MATERIAL SUPPLIED:
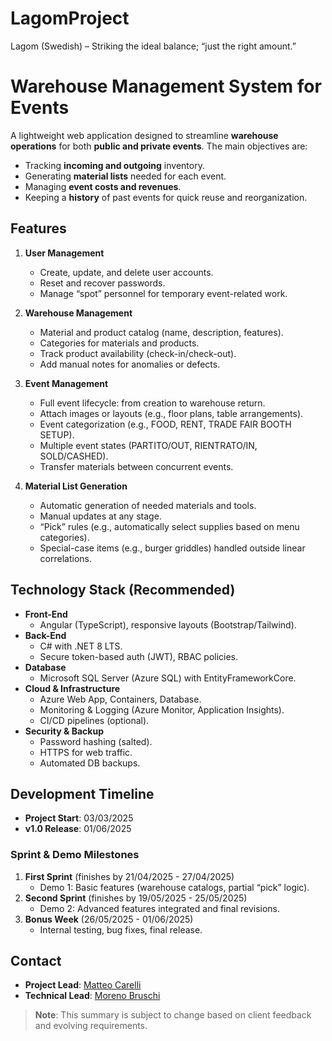 # LagomProject
Lagom (Swedish) – Striking the ideal balance; “just the right amount.”

# Warehouse Management System for Events

A lightweight web application designed to streamline **warehouse operations** for both **public and private events**. The main objectives are:

- Tracking **incoming and outgoing** inventory.  
- Generating **material lists** needed for each event.  
- Managing **event costs and revenues**.  
- Keeping a **history** of past events for quick reuse and reorganization.

## Features

1. **User Management**  
   - Create, update, and delete user accounts.  
   - Reset and recover passwords.  
   - Manage “spot” personnel for temporary event-related work.

2. **Warehouse Management**  
   - Material and product catalog (name, description, features).  
   - Categories for materials and products.  
   - Track product availability (check-in/check-out).  
   - Add manual notes for anomalies or defects.

3. **Event Management**  
   - Full event lifecycle: from creation to warehouse return.  
   - Attach images or layouts (e.g., floor plans, table arrangements).  
   - Event categorization (e.g., FOOD, RENT, TRADE FAIR BOOTH SETUP).  
   - Multiple event states (PARTITO/OUT, RIENTRATO/IN, SOLD/CASHED).  
   - Transfer materials between concurrent events.

4. **Material List Generation**  
   - Automatic generation of needed materials and tools.  
   - Manual updates at any stage.  
   - “Pick” rules (e.g., automatically select supplies based on menu categories).  
   - Special-case items (e.g., burger griddles) handled outside linear correlations.

## Technology Stack (Recommended)

- **Front-End**  
  - Angular (TypeScript), responsive layouts (Bootstrap/Tailwind).
- **Back-End**  
  - C# with .NET 8 LTS.  
  - Secure token-based auth (JWT), RBAC policies.
- **Database**  
  - Microsoft SQL Server (Azure SQL) with EntityFrameworkCore.
- **Cloud & Infrastructure**  
  - Azure Web App, Containers, Database.  
  - Monitoring & Logging (Azure Monitor, Application Insights).  
  - CI/CD pipelines (optional).
- **Security & Backup**  
  - Password hashing (salted).  
  - HTTPS for web traffic.  
  - Automated DB backups.

## Development Timeline

- **Project Start**: 03/03/2025  
- **v1.0 Release**: 01/06/2025  

### Sprint & Demo Milestones

1. **First Sprint** (finishes by 21/04/2025 - 27/04/2025)  
   - Demo 1: Basic features (warehouse catalogs, partial “pick” logic).
2. **Second Sprint** (finishes by 19/05/2025 - 25/05/2025)  
   - Demo 2: Advanced features integrated and final revisions.
3. **Bonus Week** (26/05/2025 - 01/06/2025)  
   - Internal testing, bug fixes, final release.

## Contact

- **Project Lead**: [Matteo Carelli](https://github.com/Teonirvana)  
- **Technical Lead**: [Moreno Bruschi](https://github.com/fathorMB) 

> **Note**: This summary is subject to change based on client feedback and evolving requirements.
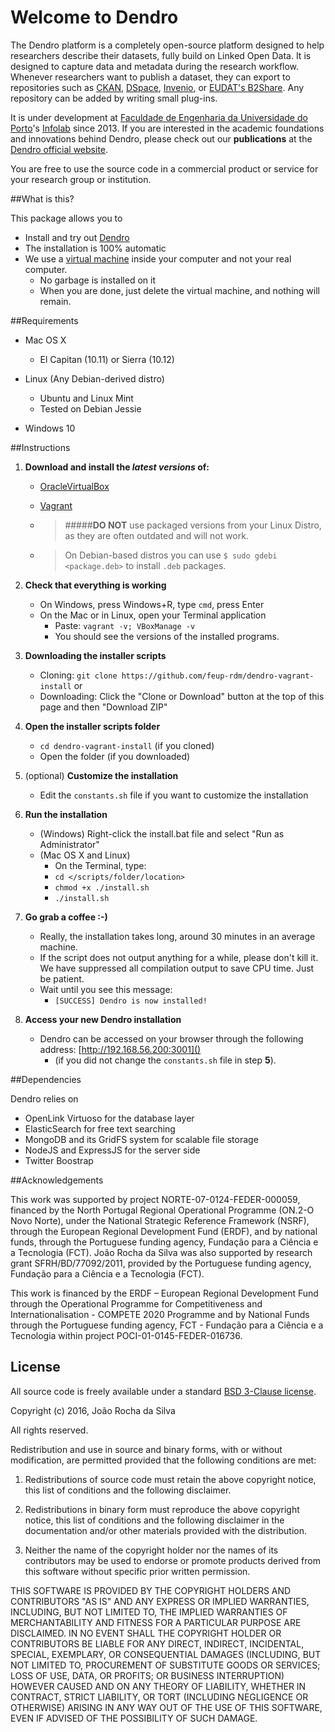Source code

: #	Welcome to Dendro

The Dendro platform is a completely open-source platform designed to help researchers describe their datasets, fully build on Linked Open Data. It is designed to capture data and metadata during the research workflow. Whenever researchers want to publish a dataset, they can export to repositories such as [CKAN](http://ckan.org/), [DSpace](http://www.dspace.org/), [Invenio](http://invenio-software.org/), or [EUDAT's B2Share](https://www.eudat.eu/services/b2share). Any repository can be added by writing small plug-ins.

It is under development at [Faculdade de Engenharia da Universidade do Porto](https://www.fe.up.pt/)'s [Infolab](http://infolab.fe.up.pt) since 2013. If you are interested in the academic foundations and innovations behind Dendro, please check out our **publications** at the [Dendro official website](http://dendro.fe.up.pt).


You are free to use the source code in a commercial product or service for your research group or institution.

##What is this?

This package allows you to 

 * Install and try out [Dendro](http://dendro.fe.up.pt/blog/index.php/dendro/) 
 * The installation is 100% automatic
 * We use a [virtual machine](https://en.wikipedia.org/wiki/Virtual_machine) inside your computer and not your real computer. 
   * No garbage is installed on it
   * When you are done, just delete the virtual machine, and nothing will remain.

##Requirements

* Mac OS X 
	* El Capitan (10.11) or Sierra (10.12)

* Linux (Any Debian-derived distro)
	* Ubuntu and Linux Mint
	* Tested on Debian Jessie 

* Windows 10

##Instructions
1. **Download and install the _latest versions_ of:**
	*	[OracleVirtualBox](https://www.virtualbox.org/)
	*	[Vagrant](https://www.vagrantup.com/downloads.html)

	*	> #####**DO NOT** use packaged versions from your Linux Distro, as they are often outdated and will not work.
	* >On Debian-based distros you can use `$ sudo gdebi <package.deb>` to install `.deb` packages.

2. **Check that everything is working**
	* On Windows, press Windows+R, type `cmd`, press Enter
	* On the Mac or in Linux, open your Terminal application
		* Paste: `vagrant -v; VBoxManage -v`
		* You should see the versions of the installed programs.

3. **Downloading the installer scripts**
	* Cloning: `git clone https://github.com/feup-rdm/dendro-vagrant-install` or
	* Downloading: Click the "Clone or Download" button at the top of this page and then "Download ZIP"

4. **Open the installer scripts folder**
	* `cd dendro-vagrant-install` (if you cloned)
	* Open the folder (if you downloaded)

5. (optional) **Customize the installation**
	* Edit the `constants.sh` file if you want to customize the installation

6. **Run the installation**

	* (Windows) Right-click the install.bat file and select "Run as Administrator"
	* (Mac OS X and Linux) 
		* On the Terminal, type:
		* `cd </scripts/folder/location>`
		* `chmod +x ./install.sh`
		* `./install.sh`

7. **Go grab a coffee :-)**
	* Really, the installation takes long, around 30 minutes in an average machine.
	* If the script does not output anything for a while, please don't kill it. We have suppressed all compilation output to save CPU time. Just be patient.
	* Wait until you see this message:
		* `[SUCCESS] Dendro is now installed!`

8. **Access your new Dendro installation**
	* Dendro can be accessed on your browser through the following address: [http://192.168.56.200:3001]()
		* (if you did not change the `constants.sh` file in step **5**).

##Dependencies

Dendro relies on

 * OpenLink Virtuoso for the database layer
 * ElasticSearch for free text searching
 * MongoDB and its GridFS system for scalable file storage
 * NodeJS and ExpressJS for the server side
 * Twitter Boostrap

##Acknowledgements

This work was supported by project NORTE-07-0124-FEDER-000059, financed by the North Portugal Regional Operational Programme (ON.2-O Novo Norte), under the National Strategic Reference Framework (NSRF), through the European Regional Development Fund (ERDF), and by national funds, through the Portuguese funding agency, Fundação para a Ciência e a Tecnologia (FCT). João Rocha da Silva was also supported by research grant SFRH/BD/77092/2011, provided by the Portuguese funding agency, Fundação para a Ciência e a Tecnologia (FCT).

This work is financed by the ERDF – European Regional Development Fund through the Operational Programme for Competitiveness and Internationalisation - COMPETE 2020 Programme and by National Funds through the Portuguese funding agency, FCT - Fundação para a Ciência e a Tecnologia within project POCI-01-0145-FEDER-016736.



## License

All source code is freely available under a standard [BSD 3-Clause license](https://opensource.org/licenses/BSD-3-Clause).

Copyright (c) 2016, João Rocha da Silva

All rights reserved.

Redistribution and use in source and binary forms, with or without modification, are permitted provided that the following conditions are met:

1. Redistributions of source code must retain the above copyright notice, this list of conditions and the following disclaimer.

2. Redistributions in binary form must reproduce the above copyright notice, this list of conditions and the following disclaimer in the documentation and/or other materials provided with the distribution.

3. Neither the name of the copyright holder nor the names of its contributors may be used to endorse or promote products derived from this software without specific prior written permission.

THIS SOFTWARE IS PROVIDED BY THE COPYRIGHT HOLDERS AND CONTRIBUTORS "AS IS" AND ANY EXPRESS OR IMPLIED WARRANTIES, INCLUDING, BUT NOT LIMITED TO, THE IMPLIED WARRANTIES OF MERCHANTABILITY AND FITNESS FOR A PARTICULAR PURPOSE ARE DISCLAIMED. IN NO EVENT SHALL THE COPYRIGHT HOLDER OR CONTRIBUTORS BE LIABLE FOR ANY DIRECT, INDIRECT, INCIDENTAL, SPECIAL, EXEMPLARY, OR CONSEQUENTIAL DAMAGES (INCLUDING, BUT NOT LIMITED TO, PROCUREMENT OF SUBSTITUTE GOODS OR SERVICES; LOSS OF USE, DATA, OR PROFITS; OR BUSINESS INTERRUPTION) HOWEVER CAUSED AND ON ANY THEORY OF LIABILITY, WHETHER IN CONTRACT, STRICT LIABILITY, OR TORT (INCLUDING NEGLIGENCE OR OTHERWISE) ARISING IN ANY WAY OUT OF THE USE OF THIS SOFTWARE, EVEN IF ADVISED OF THE POSSIBILITY OF SUCH DAMAGE.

TASK TO CARRY OUT:
Using only the listing above, restate exactly the lines from the line containing "##What is this?" through the line containing "is 100% automatic", both included.

TASK RESPONSE:
##What is this?

This package allows you to 

 * Install and try out [Dendro](http://dendro.fe.up.pt/blog/index.php/dendro/) 
 * The installation is 100% automatic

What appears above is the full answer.